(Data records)
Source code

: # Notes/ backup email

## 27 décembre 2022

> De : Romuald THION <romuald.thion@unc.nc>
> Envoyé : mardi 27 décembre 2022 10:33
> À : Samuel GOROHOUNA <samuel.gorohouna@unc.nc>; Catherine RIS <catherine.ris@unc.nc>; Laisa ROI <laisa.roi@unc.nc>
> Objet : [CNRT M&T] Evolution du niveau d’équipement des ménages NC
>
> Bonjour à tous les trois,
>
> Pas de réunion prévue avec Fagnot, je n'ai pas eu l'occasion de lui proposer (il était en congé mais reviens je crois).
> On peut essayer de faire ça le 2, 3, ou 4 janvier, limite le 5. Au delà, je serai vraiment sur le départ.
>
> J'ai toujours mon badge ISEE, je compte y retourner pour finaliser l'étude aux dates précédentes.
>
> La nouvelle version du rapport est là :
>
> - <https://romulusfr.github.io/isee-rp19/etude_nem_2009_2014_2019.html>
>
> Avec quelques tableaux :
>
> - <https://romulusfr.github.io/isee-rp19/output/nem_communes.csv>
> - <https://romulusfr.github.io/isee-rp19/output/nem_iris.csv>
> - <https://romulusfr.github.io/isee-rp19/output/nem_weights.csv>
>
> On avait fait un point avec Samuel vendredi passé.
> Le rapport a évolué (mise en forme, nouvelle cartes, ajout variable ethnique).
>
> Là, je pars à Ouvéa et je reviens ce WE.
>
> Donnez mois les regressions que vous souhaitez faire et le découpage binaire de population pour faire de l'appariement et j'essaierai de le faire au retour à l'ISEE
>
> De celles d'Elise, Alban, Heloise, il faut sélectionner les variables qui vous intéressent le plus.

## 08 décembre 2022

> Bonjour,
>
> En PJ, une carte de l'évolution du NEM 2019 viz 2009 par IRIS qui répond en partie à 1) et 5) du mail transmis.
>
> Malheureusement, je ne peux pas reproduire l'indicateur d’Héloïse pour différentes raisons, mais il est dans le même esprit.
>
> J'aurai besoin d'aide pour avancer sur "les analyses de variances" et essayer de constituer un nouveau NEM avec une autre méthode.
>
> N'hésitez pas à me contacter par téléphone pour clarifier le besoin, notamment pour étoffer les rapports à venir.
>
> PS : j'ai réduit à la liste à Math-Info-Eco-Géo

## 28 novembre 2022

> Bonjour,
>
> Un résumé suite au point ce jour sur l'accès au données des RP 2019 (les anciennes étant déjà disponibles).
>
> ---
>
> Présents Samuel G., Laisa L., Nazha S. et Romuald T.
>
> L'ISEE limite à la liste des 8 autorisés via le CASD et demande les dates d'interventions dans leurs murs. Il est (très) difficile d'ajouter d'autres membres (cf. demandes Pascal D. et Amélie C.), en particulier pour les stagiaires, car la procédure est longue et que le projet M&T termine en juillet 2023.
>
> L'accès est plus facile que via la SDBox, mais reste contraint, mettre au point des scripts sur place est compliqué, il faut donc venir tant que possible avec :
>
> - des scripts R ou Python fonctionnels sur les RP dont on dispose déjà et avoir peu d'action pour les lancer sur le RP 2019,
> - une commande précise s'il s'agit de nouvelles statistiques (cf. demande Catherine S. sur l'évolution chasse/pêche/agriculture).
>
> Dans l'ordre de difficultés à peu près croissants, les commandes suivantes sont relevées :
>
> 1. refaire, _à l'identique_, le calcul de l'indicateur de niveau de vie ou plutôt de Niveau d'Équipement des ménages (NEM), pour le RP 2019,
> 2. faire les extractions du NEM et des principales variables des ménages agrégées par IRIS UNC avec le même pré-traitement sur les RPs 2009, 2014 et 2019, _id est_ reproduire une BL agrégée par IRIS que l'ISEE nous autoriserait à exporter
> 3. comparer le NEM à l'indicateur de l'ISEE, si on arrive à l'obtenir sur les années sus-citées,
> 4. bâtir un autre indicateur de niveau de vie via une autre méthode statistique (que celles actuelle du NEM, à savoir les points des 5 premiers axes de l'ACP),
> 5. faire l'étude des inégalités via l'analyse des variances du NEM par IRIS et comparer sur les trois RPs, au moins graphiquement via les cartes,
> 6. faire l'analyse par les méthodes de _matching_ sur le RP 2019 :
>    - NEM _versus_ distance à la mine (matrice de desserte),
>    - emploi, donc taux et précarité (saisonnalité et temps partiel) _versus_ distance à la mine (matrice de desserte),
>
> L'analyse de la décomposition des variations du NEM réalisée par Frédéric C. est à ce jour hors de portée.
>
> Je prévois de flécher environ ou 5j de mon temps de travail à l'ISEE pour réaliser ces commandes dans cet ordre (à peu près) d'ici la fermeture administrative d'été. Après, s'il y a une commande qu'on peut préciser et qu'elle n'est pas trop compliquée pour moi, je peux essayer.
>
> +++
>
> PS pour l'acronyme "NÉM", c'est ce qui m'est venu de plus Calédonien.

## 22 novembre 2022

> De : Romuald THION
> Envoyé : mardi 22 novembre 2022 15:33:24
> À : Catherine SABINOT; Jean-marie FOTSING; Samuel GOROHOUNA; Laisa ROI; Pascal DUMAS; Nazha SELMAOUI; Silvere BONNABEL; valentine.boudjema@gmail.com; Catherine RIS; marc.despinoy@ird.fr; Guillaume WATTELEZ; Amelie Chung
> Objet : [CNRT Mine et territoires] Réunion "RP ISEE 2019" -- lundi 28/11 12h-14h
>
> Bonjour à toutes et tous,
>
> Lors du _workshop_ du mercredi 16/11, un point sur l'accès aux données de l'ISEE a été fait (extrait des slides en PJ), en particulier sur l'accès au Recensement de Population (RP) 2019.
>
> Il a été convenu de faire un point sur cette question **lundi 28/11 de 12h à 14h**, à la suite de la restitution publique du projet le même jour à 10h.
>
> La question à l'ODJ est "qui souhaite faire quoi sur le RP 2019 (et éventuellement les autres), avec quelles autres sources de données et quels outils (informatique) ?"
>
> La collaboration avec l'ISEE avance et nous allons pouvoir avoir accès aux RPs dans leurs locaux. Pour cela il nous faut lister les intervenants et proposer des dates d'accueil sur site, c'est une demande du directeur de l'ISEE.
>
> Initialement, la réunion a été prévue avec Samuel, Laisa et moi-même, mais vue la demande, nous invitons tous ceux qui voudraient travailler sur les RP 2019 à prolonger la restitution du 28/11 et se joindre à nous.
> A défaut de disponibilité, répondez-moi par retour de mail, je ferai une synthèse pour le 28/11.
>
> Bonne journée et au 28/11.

-- Directions for this task --
Which lines of the records contain the word "fait"? Copy each of them.

-- Answer box --
> On avait fait un point avec Samuel vendredi passé.
> Lors du _workshop_ du mercredi 16/11, un point sur l'accès aux données de l'ISEE a été fait (extrait des slides en PJ), en particulier sur l'accès au Recensement de Population (RP) 2019.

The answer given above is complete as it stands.